● **WHAT NEEDS TO BE DONE**: The entries below need to be transcribed exactly, without their images.

● **MATERIAL TO PROCESS**:

_ _ _ _

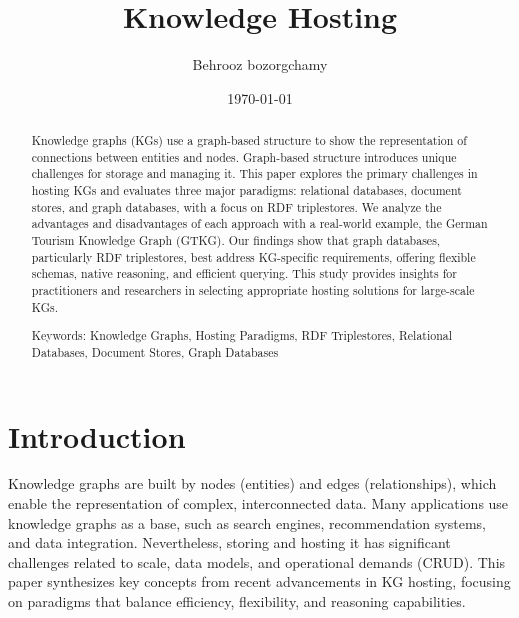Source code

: \documentclass[12pt]{article}
\begin{document}
\title{Knowledge Hosting}
\author{Behrooz bozorgchamy}
\date{\today}
\maketitle{}
\begin{abstract}
    Knowledge graphs (KGs) use a graph-based structure to show the representation of connections between entities and nodes. Graph-based structure introduces unique challenges for storage and managing it. This paper explores the primary challenges in hosting KGs and evaluates three major paradigms: relational databases, document stores, and graph databases, with a focus on RDF triplestores. We analyze the advantages and disadvantages of each approach with a real-world example, the German Tourism Knowledge Graph (GTKG). Our findings show that graph databases, particularly RDF triplestores, best address KG-specific requirements, offering flexible schemas, native reasoning, and efficient querying. This study provides insights for practitioners and researchers in selecting appropriate hosting solutions for large-scale KGs.

    Keywords: Knowledge Graphs, Hosting Paradigms, RDF Triplestores, Relational Databases, Document Stores, Graph Databases
\end{abstract}

\section{Introduction}
Knowledge graphs are built by nodes (entities) and edges (relationships), which enable the representation of complex, interconnected data. Many applications use knowledge graphs as a base, such as search engines, recommendation systems, and data integration. Nevertheless, storing and hosting it has significant challenges related to scale, data models, and operational demands (CRUD). This paper synthesizes key concepts from recent advancements in KG hosting, focusing on paradigms that balance efficiency, flexibility, and reasoning capabilities.
\end{document}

_ _ _ _

● **COMPLETED EXERCISE**:
Source code

: \documentclass[12pt]{article}
\begin{document}
\title{Knowledge Hosting}
\author{Behrooz bozorgchamy}
\date{\today}
\maketitle{}
\begin{abstract}
    Knowledge graphs (KGs) use a graph-based structure to show the representation of connections between entities and nodes. Graph-based structure introduces unique challenges for storage and managing it. This paper explores the primary challenges in hosting KGs and evaluates three major paradigms: relational databases, document stores, and graph databases, with a focus on RDF triplestores. We analyze the advantages and disadvantages of each approach with a real-world example, the German Tourism Knowledge Graph (GTKG). Our findings show that graph databases, particularly RDF triplestores, best address KG-specific requirements, offering flexible schemas, native reasoning, and efficient querying. This study provides insights for practitioners and researchers in selecting appropriate hosting solutions for large-scale KGs.

    Keywords: Knowledge Graphs, Hosting Paradigms, RDF Triplestores, Relational Databases, Document Stores, Graph Databases
\end{abstract}

\section{Introduction}
Knowledge graphs are built by nodes (entities) and edges (relationships), which enable the representation of complex, interconnected data. Many applications use knowledge graphs as a base, such as search engines, recommendation systems, and data integration. Nevertheless, storing and hosting it has significant challenges related to scale, data models, and operational demands (CRUD). This paper synthesizes key concepts from recent advancements in KG hosting, focusing on paradigms that balance efficiency, flexibility, and reasoning capabilities.
\end{document}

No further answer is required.